» The task: Return every line of the records that includes the string "Step".

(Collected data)
============
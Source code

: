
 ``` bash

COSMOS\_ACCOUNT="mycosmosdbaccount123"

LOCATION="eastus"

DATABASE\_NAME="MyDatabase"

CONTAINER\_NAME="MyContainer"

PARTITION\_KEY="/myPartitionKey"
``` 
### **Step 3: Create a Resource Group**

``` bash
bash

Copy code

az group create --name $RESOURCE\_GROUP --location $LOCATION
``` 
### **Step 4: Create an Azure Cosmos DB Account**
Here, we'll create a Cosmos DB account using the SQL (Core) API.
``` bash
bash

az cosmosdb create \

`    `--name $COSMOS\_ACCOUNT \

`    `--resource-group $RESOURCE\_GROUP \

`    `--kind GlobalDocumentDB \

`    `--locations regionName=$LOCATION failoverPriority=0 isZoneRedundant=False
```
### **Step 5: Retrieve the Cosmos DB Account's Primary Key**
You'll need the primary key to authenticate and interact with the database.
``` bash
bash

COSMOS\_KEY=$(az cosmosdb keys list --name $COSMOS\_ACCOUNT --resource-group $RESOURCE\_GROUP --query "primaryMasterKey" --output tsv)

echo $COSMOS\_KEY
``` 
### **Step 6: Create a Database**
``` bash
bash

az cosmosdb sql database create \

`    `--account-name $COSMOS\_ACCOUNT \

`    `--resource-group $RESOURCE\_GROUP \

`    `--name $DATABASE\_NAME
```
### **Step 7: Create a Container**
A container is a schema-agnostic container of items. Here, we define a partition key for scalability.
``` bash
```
============
» Solution to this problem:
### **Step 3: Create a Resource Group**
### **Step 4: Create an Azure Cosmos DB Account**
### **Step 5: Retrieve the Cosmos DB Account's Primary Key**
### **Step 6: Create a Database**
### **Step 7: Create a Container**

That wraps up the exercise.